Querer tener la razón cuando no hemos entrado en razón
“Tener la razón” es una de nuestras adicciones favoritas. Frecuentemente, queremos “estar en lo cierto” en oposición a un prójimo que “está equivocado”. Con tal actitud, originamos toda suerte de conflagraciones, desde ácidas disputas domésticas, hasta cruentas guerras mundiales.

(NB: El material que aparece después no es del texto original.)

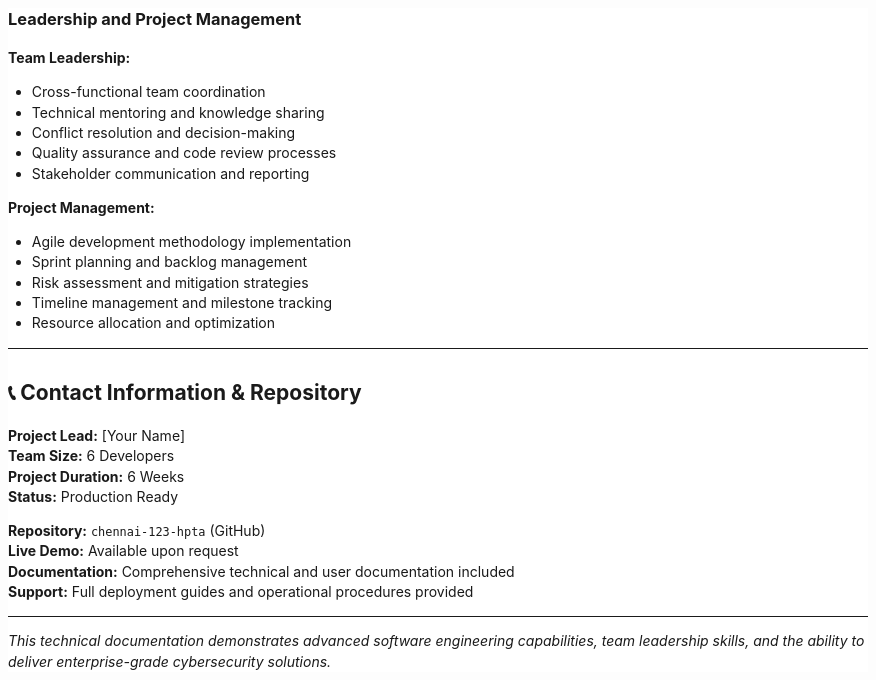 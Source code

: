 ### **Leadership and Project Management**

**Team Leadership:**
- Cross-functional team coordination
- Technical mentoring and knowledge sharing
- Conflict resolution and decision-making
- Quality assurance and code review processes
- Stakeholder communication and reporting

**Project Management:**
- Agile development methodology implementation
- Sprint planning and backlog management
- Risk assessment and mitigation strategies
- Timeline management and milestone tracking
- Resource allocation and optimization

---

## 📞 **Contact Information & Repository**

**Project Lead:** [Your Name]  
**Team Size:** 6 Developers  
**Project Duration:** 6 Weeks  
**Status:** Production Ready

**Repository:** `chennai-123-hpta` (GitHub)  
**Live Demo:** Available upon request  
**Documentation:** Comprehensive technical and user documentation included  
**Support:** Full deployment guides and operational procedures provided

---

*This technical documentation demonstrates advanced software engineering capabilities, team leadership skills, and the ability to deliver enterprise-grade cybersecurity solutions.*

No importa el tamaño del conflicto: lo básico es que querer “tener la razón” a cualquier precio, causa división, discordia, infelicidad y –a menudo- sinrazón.
Hay una fuerte carga neurótica cada vez que decimos la frase “tengo la razón” en medio de una disputa: en primer lugar, “tener la razón” se percibe como un trofeo que nos hace sentir superiores a nuestro interlocutor; luego, a fin de alcanzar ese lauro, somos capaces de ingeniar los más retorcidos argumentos; esos argumentos no suelen rebosar de Verdad (de hecho, muchas veces no son más que mentiras -o medias verdades maquilladas-), pero los usamos sin remordimiento con tal de dar la impresión de que “estamos en lo cierto”; cuando establecemos que el otro está equivocado, la cosecha siempre es amarga: alguien se descubre derrotado, “inferior” a su prójimo.
Sentirse superior o inferior a sus semejantes es una característica propia del ego –la porción no iluminada de nuestra mente que se cree separada de ese Uno al que llamamos Dios. El ego necesita siempre sentirse “especial” –es decir, mayor o menor a sus compañeros de Vida, por encima o por debajo del resto de los seres que habitan el Universo.
Cuando la porción iluminada de nuestra mente comienza a percibir la Unidad básica del Todo, ese Padre-Madre absolutamente amoroso en el que nos sosegamos e igualamos, el ego ve peligrar su existencia, porque él mismo es el producto de una división.